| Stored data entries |

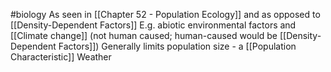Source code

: #biology 
As seen in [[Chapter 52 - Population Ecology]] and as opposed to [[Density-Dependent Factors]]
	E.g. abiotic environmental factors and [[Climate change]] (not human caused; human-caused would be [[Density-Dependent Factors]])
		Generally limits population size - a [[Population Characteristic]]
		Weather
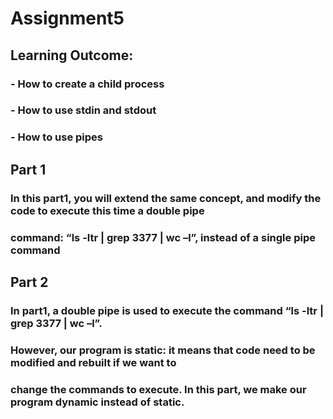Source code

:# Assignment5

## Learning Outcome:
### - How to create a child process
### - How to use stdin and stdout
### - How to use pipes

## Part 1
### In this part1, you will extend the same concept, and modify the code to execute this time a double pipe
### command: “ls -ltr | grep 3377 | wc –l”, instead of a single pipe command

## Part 2
### In part1, a double pipe is used to execute the command “ls -ltr | grep 3377 | wc –l”.
### However, our program is static: it means that code need to be modified and rebuilt if we want to
### change the commands to execute. In this part, we make our program dynamic instead of static.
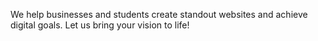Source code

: We help businesses and students create standout websites and achieve digital goals. Let us bring your vision to life!
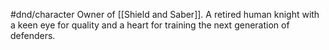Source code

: #dnd/character 
Owner of [[Shield and Saber]]. A retired human knight with a keen eye for quality and a heart for training the next generation of defenders.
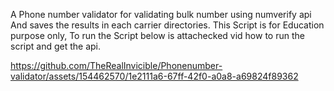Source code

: A Phone number validator for validating bulk number using numverify api
And saves the results in each carrier directories.
This Script is for Education purpose only,
To run the Script
below is attachecked vid how to run the script and get the api.


https://github.com/TheRealInvicible/Phonenumber-validator/assets/154462570/1e2111a6-67ff-42f0-a0a8-a69824f89362

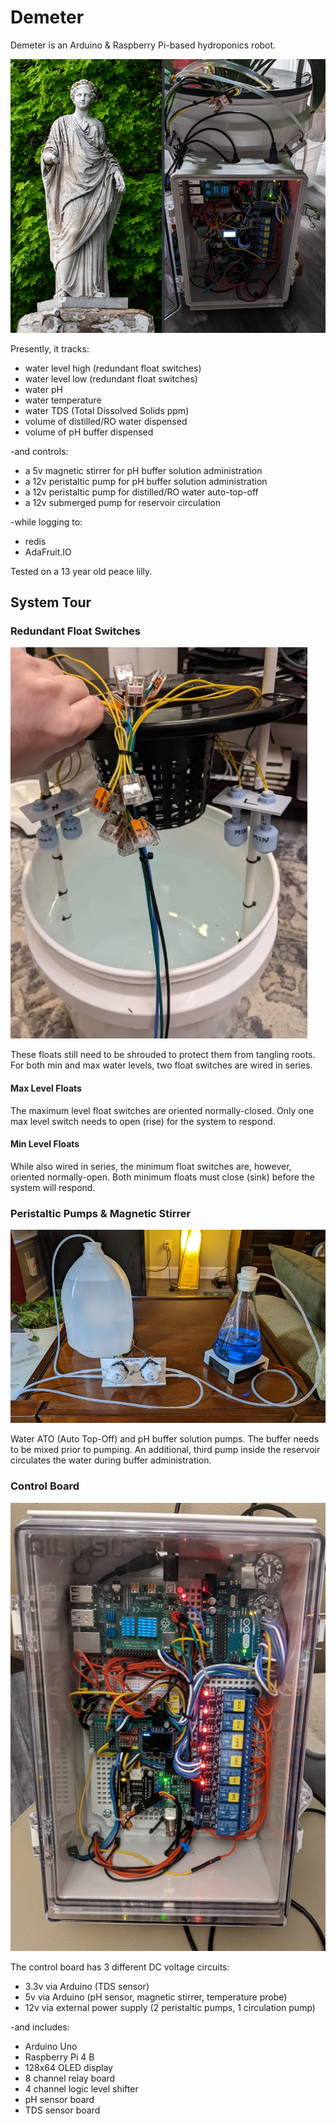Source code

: # Demeter

Demeter is an Arduino & Raspberry Pi-based hydroponics robot.

![](./docs/demeter-splash.png)

Presently, it tracks:
- water level high (redundant float switches)
- water level low (redundant float switches)
- water pH
- water temperature
- water TDS (Total Dissolved Solids ppm)
- volume of distilled/RO water dispensed
- volume of pH buffer dispensed

-and controls:
- a 5v magnetic stirrer for pH buffer solution administration
- a 12v peristaltic  pump for pH buffer solution administration
- a 12v peristaltic  pump for distilled/RO water auto-top-off
- a 12v submerged pump for reservoir circulation

-while logging to:
- redis
- AdaFruit.IO

Tested on a 13 year old peace lilly.

## System Tour

### Redundant Float Switches
![](./docs/float-switches.png)

These floats still need to be shrouded to protect them from tangling roots. For both min and max water levels, two float switches are wired in series.

#### Max Level Floats
The maximum level float switches are oriented normally-closed. Only one max level switch needs to open (rise) for the system to respond.

#### Min Level Floats
While also wired in series, the minimum float switches are, however, oriented normally-open. Both minimum floats must close (sink) before the system will respond.

### Peristaltic Pumps & Magnetic Stirrer
![](./docs/peristaltics.png)

Water ATO (Auto Top-Off) and pH buffer solution pumps. The buffer needs to be mixed prior to pumping. An additional, third pump inside the reservoir circulates the water during buffer administration.

### Control Board
![](./docs/enclosure.png)

The control board has 3 different DC voltage circuits:
- 3.3v via Arduino (TDS sensor)
- 5v via Arduino (pH sensor, magnetic stirrer, temperature probe)
- 12v via external power supply (2 peristaltic pumps, 1 circulation pump)

-and includes:
- Arduino Uno
- Raspberry Pi 4 B
- 128x64 OLED display
- 8 channel relay board
- 4 channel logic level shifter
- pH sensor board
- TDS sensor board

| Try it |
Print the lines above from the one with "- volume of distilled/RO water dispensed" through the one with "pump for pH buffer solution administration", both included, exactly as written and nothing more.

| Answer area |
- volume of distilled/RO water dispensed
- volume of pH buffer dispensed

-and controls:
- a 5v magnetic stirrer for pH buffer solution administration
- a 12v peristaltic  pump for pH buffer solution administration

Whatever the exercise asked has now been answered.